In lessons 2 and 3, we also developed a third and, I would contend, much stronger motivation for the claim that Jewish chosenness cannot be allowed to come along with disregard for the welfare and irreducible value of non-Jews. That motivation stems from an understanding of the narrative frame of the Bible itself.

The Hebrew Bible spans a narrative chronology that starts with the creation of the world and concludes with the end of days. As depicted by this narrative arc, God’s purpose in creating the world seems to be, at least in part, to create an environment in which individual human beings can flourish, each in their unique individuality, whilst recognizing that – as social animals – even our individuality must be informed by our association with others. In addition to creating such an environment for individual human beings, it seems that God has an interest in allowing for the proliferation of different cultures, perspectives, and languages that will one day mature into a single brotherhood of man in which those differences will not be utterly obliterated but will find their own place within a greater unity. As Rabbi Samson Raphael Hirsch put it in the sixth of his Nineteen Letters, it was essential that, before this eventual unity under God could be founded, humanity should be scattered over the face of multiple climates and habitats, so as to promote that desired diversity.
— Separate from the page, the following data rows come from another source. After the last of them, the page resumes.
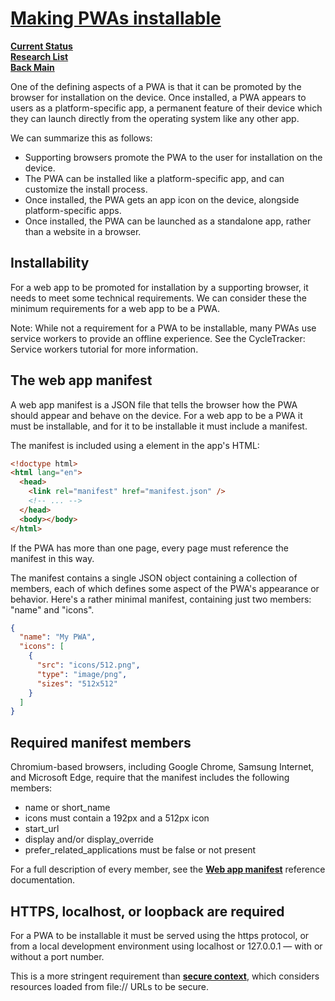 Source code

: # **[Making PWAs installable](https://developer.mozilla.org/en-US/docs/Web/Progressive_web_apps/Guides/Making_PWAs_installable)**

**[Current Status](../../../../development/status/weekly/current_status.md)**\
**[Research List](../../../../research/research_list.md)**\
**[Back Main](../../../../README.md)**

One of the defining aspects of a PWA is that it can be promoted by the browser for installation on the device. Once installed, a PWA appears to users as a platform-specific app, a permanent feature of their device which they can launch directly from the operating system like any other app.

We can summarize this as follows:

- Supporting browsers promote the PWA to the user for installation on the device.
- The PWA can be installed like a platform-specific app, and can customize the install process.
- Once installed, the PWA gets an app icon on the device, alongside platform-specific apps.
- Once installed, the PWA can be launched as a standalone app, rather than a website in a browser.

## Installability

For a web app to be promoted for installation by a supporting browser, it needs to meet some technical requirements. We can consider these the minimum requirements for a web app to be a PWA.

Note: While not a requirement for a PWA to be installable, many PWAs use service workers to provide an offline experience. See the CycleTracker: Service workers tutorial for more information.

## The web app manifest

A web app manifest is a JSON file that tells the browser how the PWA should appear and behave on the device. For a web app to be a PWA it must be installable, and for it to be installable it must include a manifest.

The manifest is included using a <link> element in the app's HTML:

```html
<!doctype html>
<html lang="en">
  <head>
    <link rel="manifest" href="manifest.json" />
    <!-- ... -->
  </head>
  <body></body>
</html>
```

If the PWA has more than one page, every page must reference the manifest in this way.

The manifest contains a single JSON object containing a collection of members, each of which defines some aspect of the PWA's appearance or behavior. Here's a rather minimal manifest, containing just two members: "name" and "icons".

```json
{
  "name": "My PWA",
  "icons": [
    {
      "src": "icons/512.png",
      "type": "image/png",
      "sizes": "512x512"
    }
  ]
}
```

## Required manifest members

Chromium-based browsers, including Google Chrome, Samsung Internet, and Microsoft Edge, require that the manifest includes the following members:

- name or short_name
- icons must contain a 192px and a 512px icon
- start_url
- display and/or display_override
- prefer_related_applications must be false or not present

For a full description of every member, see the **[Web app manifest](https://developer.mozilla.org/en-US/docs/Web/Manifest)** reference documentation.

## HTTPS, localhost, or loopback are required

For a PWA to be installable it must be served using the https protocol, or from a local development environment using localhost or 127.0.0.1 — with or without a port number.

This is a more stringent requirement than **[secure context](https://developer.mozilla.org/en-US/docs/Web/Security/Secure_Contexts)**, which considers resources loaded from file:// URLs to be secure.
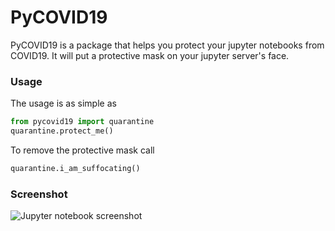 # PyCOVID19

PyCOVID19 is a package that helps you protect your jupyter notebooks from COVID19. It will put a protective mask on your jupyter server's face. 

### Usage 
The usage is as simple as
```python
from pycovid19 import quarantine
quarantine.protect_me()
```

To remove the protective mask call
```python
quarantine.i_am_suffocating()
```

### Screenshot
![Jupyter notebook screenshot](https://user-images.githubusercontent.com/34193118/77830814-38043e00-713c-11ea-9b51-56b8235338bd.png)
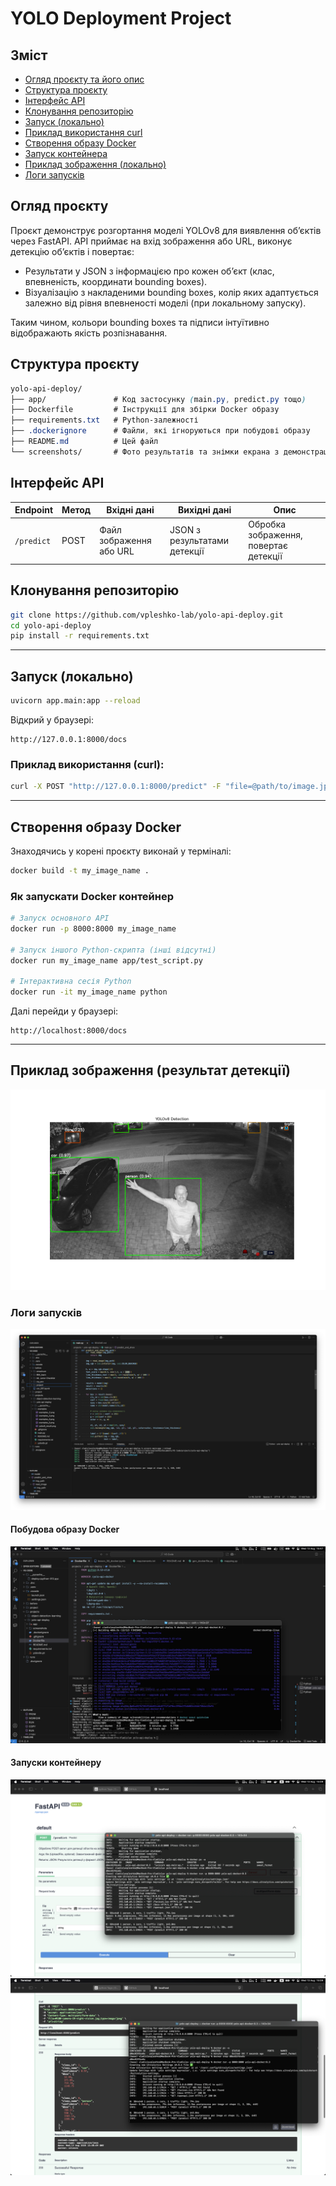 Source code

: # YOLO Deployment Project

## Зміст
- [Огляд проєкту та його опис](#огляд-проєкту)
- [Структура проєкту](#структура-проєкту)
- [Інтерфейс API](#інтерфейс-api)
- [Клонування репозиторію](#клонування-репозиторію)
- [Запуск (локально)](#запуск-локально)
- [Приклад використання curl](#приклад-використання-curl)
- [Створення образу Docker](#створення-образу-docker)
- [Запуск контейнера](#як-запускати-docker-контейнер)
- [Приклад зображення (локально)](#приклад-зображення-результат-детекції)
- [Логи запусків](#логи-запусків)

## Огляд проєкту

Проєкт демонструє розгортання моделі YOLOv8 для виявлення об’єктів через FastAPI.
API приймає на вхід зображення або URL, виконує детекцію об’єктів і повертає:

- Результати у JSON з інформацією про кожен об’єкт (клас, впевненість, координати bounding boxes).
- Візуалізацію з накладеними bounding boxes, колір яких адаптується залежно від рівня впевненості моделі (при локальному запуску).

Таким чином, кольори bounding boxes та підписи інтуїтивно відображають якість розпізнавання.

## Структура проєкту
```css
yolo-api-deploy/
├── app/               # Код застосунку (main.py, predict.py тощо)
├── Dockerfile         # Інструкції для збірки Docker образу
├── requirements.txt   # Python-залежності
├── .dockerignore      # Файли, які ігноруються при побудові образу
├── README.md          # Цей файл
└── screenshots/       # Фото результатів та знімки екрана з демонстрацією роботи
```

## Інтерфейс API
| Endpoint   | Метод | Вхідні дані             | Вихідні дані                 | Опис                                  |
| ---------- | ----- | ----------------------- | ---------------------------- | ------------------------------------- |
| `/predict` | POST  | Файл зображення або URL | JSON з результатами детекції | Обробка зображення, повертає детекції |


## Клонування репозиторію

```bash
git clone https://github.com/vpleshko-lab/yolo-api-deploy.git
cd yolo-api-deploy
pip install -r requirements.txt
```
---
## Запуск (локально)
```bash
uvicorn app.main:app --reload
```
Відкрий у браузері:

```plaintext
http://127.0.0.1:8000/docs
```

### Приклад використання (curl):
```bash
curl -X POST "http://127.0.0.1:8000/predict" -F "file=@path/to/image.jpg"
```
---
## Створення образу Docker
Знаходячись у корені проєкту виконай у терміналі:
```bash
docker build -t my_image_name .
```
### Як запускати Docker контейнер

```bash
# Запуск основного API
docker run -p 8000:8000 my_image_name

# Запуск іншого Python-скрипта (інші відсутні)
docker run my_image_name app/test_script.py

# Інтерактивна сесія Python
docker run -it my_image_name python
```

Далі перейди у браузері:
```plaintext
http://localhost:8000/docs
```
---

## Приклад зображення (результат детекції)
![Example](screenshots/yolov8_result.png)

###  Логи запусків
![Запуск локально](screenshots/deploy_logs.png)
#### Побудова образу Docker
![Docker build](screenshots/docker_build.png)
#### Запуски контейнеру
![Docker RUN](screenshots/docker_run_01.png)
![Docker RUN (JSON output)](screenshots/docker_run_02.png)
He wrote:

Mankind must be scattered, must distribute itself among all the different regions of earth in order that the most divergent and contrary faculties of the human mind may find in nature the needed opportunities of development, in order that experience become full and complete… This diversity of the earth was, by the Divine plan, intended to profoundly influence man, vainly fancying himself master of the earth, and to affect, even to their innermost characteristics, his body, his opinions, his habits, his passions, and his language. Thus should a broad and variegated experience become possible. This experience should make him worthy of God and of himself; should teach him to recognize the supreme dominion of God over nature and human life; should cause him to realize that the task of man is higher than merely to possess and to enjoy.[2]

But this ultimate realization, which will usher in that final human unity, is not something that can be imposed. Babel is the proof of that. It is something that must emerge over time. You might think that God could click His proverbial fingers and create a perfect world in an instant, but a perfect human society isn’t really perfect if it hasn’t been built, to some extent, by us, in our human freedom. Accordingly, even God can’t impose the sort of unity we’re talking about.

It will be my contention that any workable theory of the election of the Jews must explain how the election itself was and is supposed to function as a vehicle for bringing about whatever must be learnt and achieved in order to bring humanity, collectively, to its ultimate, diversity-appreciating, unity under God.

If each and every human being, as a reflection of the image of God on earth, is of inestimable value, and if the Jewish people were elected only in order to bring about a good that would benefit all – such that the Jews were elected to serve humanity – then any ethic that undermines the inherent value of the human person is going to be automatically out of kilter with the doctrine of the election. Moreover, any worldview that sees more inherent worth in a Jew than in a gentile is going to be in tension with the idea that it was only for the benefit of the gentiles that Jews were singled out to be Jewish in the first place.

And yet, as I anticipated in lesson 2, any such understanding of the election of the Jews is going to be challenged on Biblical grounds. In its commandment to destroy the nation of Amalek,[3] and to wipe seven nations out of the promised land,[4] and in its stark differentiation between the treatment of Jewish and gentile slaves,[5] is it not obvious that the Torah does prefer the Jewish race to others, and that the Torah does look upon, at least some races, as subhuman, and worthy of annihilation? My task, over the next three lessons, will be to rebut this suggestion by looking at these troubling Biblical phenomena within the context of the Bible’s own narrative frame. I shall begin, in this lesson, with the case of slavery, before turning to the nation of Amalek in lesson 5 and, in lesson 6, to the other seven nations that seem to be singled out for destruction.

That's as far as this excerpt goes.